今日のひげ

FUKAIPRODUCE羽衣メンバー。俳優・高橋義和のブログです。現在はブログはほぼ休止中です。

三軒茶屋でリーディングを見る

酒を飲んでいて眠いですが、書きたいので書きます。今日はきっと長いです。


風が強くて寒い日だったけれど、渋谷から三軒茶屋までつらつらと歩く。国道246号線沿いはラーメン屋と高級車が多い気がしました。
東京出身の中の田舎者なのでアンナミラーズのトラックを見て山手だなあと思った。今更わざわざ行こうとも思わないし、今となっては別に行きたくない天竺のような存在。
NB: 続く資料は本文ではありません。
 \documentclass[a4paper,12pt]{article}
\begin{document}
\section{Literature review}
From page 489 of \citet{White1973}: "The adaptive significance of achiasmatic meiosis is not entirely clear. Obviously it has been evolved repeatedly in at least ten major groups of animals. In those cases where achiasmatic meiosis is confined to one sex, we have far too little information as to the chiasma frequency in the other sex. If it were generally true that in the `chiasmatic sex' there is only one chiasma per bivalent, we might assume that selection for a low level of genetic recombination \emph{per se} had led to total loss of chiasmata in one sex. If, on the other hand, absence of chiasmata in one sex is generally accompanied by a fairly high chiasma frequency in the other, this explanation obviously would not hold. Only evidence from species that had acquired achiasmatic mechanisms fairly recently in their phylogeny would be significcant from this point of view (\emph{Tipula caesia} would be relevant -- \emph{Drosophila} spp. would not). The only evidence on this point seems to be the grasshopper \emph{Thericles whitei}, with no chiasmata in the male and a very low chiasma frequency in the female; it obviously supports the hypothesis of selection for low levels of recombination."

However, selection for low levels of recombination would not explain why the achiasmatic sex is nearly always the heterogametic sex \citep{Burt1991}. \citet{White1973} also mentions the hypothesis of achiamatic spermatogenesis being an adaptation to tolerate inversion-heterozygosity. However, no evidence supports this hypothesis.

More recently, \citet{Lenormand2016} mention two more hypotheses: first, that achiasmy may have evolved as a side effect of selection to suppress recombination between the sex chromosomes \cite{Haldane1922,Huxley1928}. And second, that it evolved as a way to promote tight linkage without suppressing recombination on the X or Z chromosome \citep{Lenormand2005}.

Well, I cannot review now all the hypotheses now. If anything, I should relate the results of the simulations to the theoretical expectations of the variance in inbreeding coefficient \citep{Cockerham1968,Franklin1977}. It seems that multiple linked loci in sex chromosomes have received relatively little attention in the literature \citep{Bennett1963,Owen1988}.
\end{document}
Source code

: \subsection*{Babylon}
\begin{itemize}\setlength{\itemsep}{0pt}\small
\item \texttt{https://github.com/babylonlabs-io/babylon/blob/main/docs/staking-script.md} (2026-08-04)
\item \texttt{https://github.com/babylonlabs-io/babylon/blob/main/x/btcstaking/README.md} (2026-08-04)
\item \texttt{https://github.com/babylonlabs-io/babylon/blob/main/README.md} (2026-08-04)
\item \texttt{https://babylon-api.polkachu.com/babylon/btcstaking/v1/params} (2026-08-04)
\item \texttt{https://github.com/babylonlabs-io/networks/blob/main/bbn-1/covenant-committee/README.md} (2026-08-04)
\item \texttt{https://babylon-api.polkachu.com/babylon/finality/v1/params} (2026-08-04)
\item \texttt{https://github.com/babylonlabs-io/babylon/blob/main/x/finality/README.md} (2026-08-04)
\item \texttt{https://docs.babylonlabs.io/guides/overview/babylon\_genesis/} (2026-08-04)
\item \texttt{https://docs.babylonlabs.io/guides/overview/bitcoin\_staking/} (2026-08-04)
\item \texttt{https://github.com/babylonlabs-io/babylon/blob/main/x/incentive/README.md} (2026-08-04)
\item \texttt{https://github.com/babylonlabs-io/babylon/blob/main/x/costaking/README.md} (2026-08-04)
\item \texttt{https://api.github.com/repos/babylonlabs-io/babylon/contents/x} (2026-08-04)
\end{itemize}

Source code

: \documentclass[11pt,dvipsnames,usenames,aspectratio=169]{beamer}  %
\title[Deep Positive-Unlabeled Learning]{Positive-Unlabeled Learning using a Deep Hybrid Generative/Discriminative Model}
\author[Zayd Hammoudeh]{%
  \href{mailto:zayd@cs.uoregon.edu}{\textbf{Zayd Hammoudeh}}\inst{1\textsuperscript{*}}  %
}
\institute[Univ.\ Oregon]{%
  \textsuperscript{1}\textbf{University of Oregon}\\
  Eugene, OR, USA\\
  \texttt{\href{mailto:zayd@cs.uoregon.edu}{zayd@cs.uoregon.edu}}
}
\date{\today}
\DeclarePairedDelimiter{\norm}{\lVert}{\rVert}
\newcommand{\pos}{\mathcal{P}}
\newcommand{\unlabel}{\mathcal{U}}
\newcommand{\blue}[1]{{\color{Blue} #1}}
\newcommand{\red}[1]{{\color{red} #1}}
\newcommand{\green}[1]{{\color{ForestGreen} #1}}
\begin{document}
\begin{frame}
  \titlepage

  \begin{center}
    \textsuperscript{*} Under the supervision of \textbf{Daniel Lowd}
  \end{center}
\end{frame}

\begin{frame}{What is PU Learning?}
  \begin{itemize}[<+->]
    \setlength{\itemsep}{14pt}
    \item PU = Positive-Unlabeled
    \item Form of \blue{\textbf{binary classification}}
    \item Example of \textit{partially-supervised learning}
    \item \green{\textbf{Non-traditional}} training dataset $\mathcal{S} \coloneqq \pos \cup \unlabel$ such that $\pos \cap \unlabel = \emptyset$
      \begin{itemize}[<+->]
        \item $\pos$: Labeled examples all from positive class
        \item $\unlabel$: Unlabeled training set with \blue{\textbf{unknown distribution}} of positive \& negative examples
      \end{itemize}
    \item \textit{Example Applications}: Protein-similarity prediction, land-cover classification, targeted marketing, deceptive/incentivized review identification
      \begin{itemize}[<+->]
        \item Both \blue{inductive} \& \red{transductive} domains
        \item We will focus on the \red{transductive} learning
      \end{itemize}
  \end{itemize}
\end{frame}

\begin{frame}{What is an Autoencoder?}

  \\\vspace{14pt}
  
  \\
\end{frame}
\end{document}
で、三軒茶屋に着き、「ドラマリーディング 現代能楽集Ⅲ『鵺/NUE』」(シアタートラム)を見た。古典を現代の舞台に還元することを目指す企画だそうだ。その企画の上演に向けたリーディング公演。作・演出は宮沢章夫
自分の中であまり上手い事まとまっていないので上手に伝えることは出来ないだろうけれど、印象とか、そういうのを書いてみます。自分のためにも。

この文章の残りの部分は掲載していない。